Data entries
==========

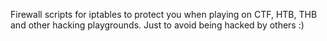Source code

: Firewall scripts for iptables to protect you when playing on CTF, HTB, THB and other hacking playgrounds.
Just to avoid being hacked by others :)
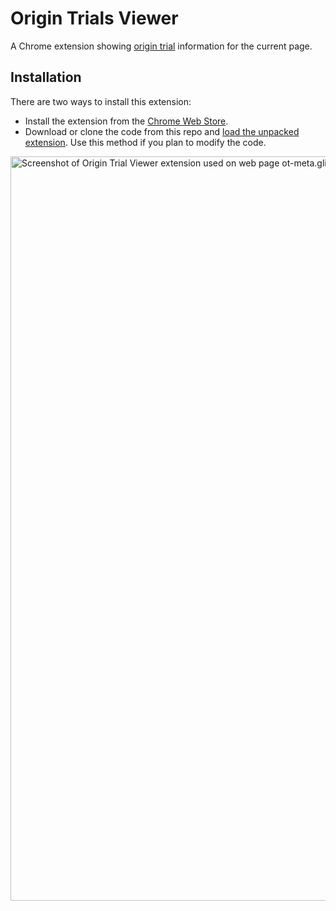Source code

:# Origin Trials Viewer

A Chrome extension showing [origin trial](https://developer.chrome.com/docs/web-platform/origin-trials/) information for the current page.

## Installation

There are two ways to install this extension:

* Install the extension from the [Chrome Web Store](https://chrome.google.com/webstore/detail/origin-trials-viewer/gfcbcefomffaohhmphonhmnbiigbemik?hl=en).
* Download or clone the code from this repo and [load the unpacked extension](https://developer.chrome.com/docs/extensions/mv3/getstarted/#unpacked). Use this method if you plan to modify the code.


<img width="1191" alt="Screenshot of Origin Trial Viewer extension used on web page ot-meta.glitch.me." src="https://user-images.githubusercontent.com/205226/184945112-567aa807-cff9-4a3e-9ee4-60a21c6c83cd.png">


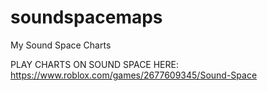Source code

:# soundspacemaps
My Sound Space Charts



PLAY CHARTS ON SOUND SPACE HERE: https://www.roblox.com/games/2677609345/Sound-Space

==========

## Task details:
Output, exactly and only, the lines beginning with the one that contains "Just to avoid being hacked by others :)" and ending at the last line of the records above. Drop the pictures.

## Answer:
Just to avoid being hacked by others :)
Source code

:# Origin Trials Viewer

A Chrome extension showing [origin trial](https://developer.chrome.com/docs/web-platform/origin-trials/) information for the current page.

## Installation

There are two ways to install this extension:

* Install the extension from the [Chrome Web Store](https://chrome.google.com/webstore/detail/origin-trials-viewer/gfcbcefomffaohhmphonhmnbiigbemik?hl=en).
* Download or clone the code from this repo and [load the unpacked extension](https://developer.chrome.com/docs/extensions/mv3/getstarted/#unpacked). Use this method if you plan to modify the code.


<img width="1191" alt="Screenshot of Origin Trial Viewer extension used on web page ot-meta.glitch.me." src="https://user-images.githubusercontent.com/205226/184945112-567aa807-cff9-4a3e-9ee4-60a21c6c83cd.png">


Source code

:# soundspacemaps
My Sound Space Charts



PLAY CHARTS ON SOUND SPACE HERE: https://www.roblox.com/games/2677609345/Sound-Space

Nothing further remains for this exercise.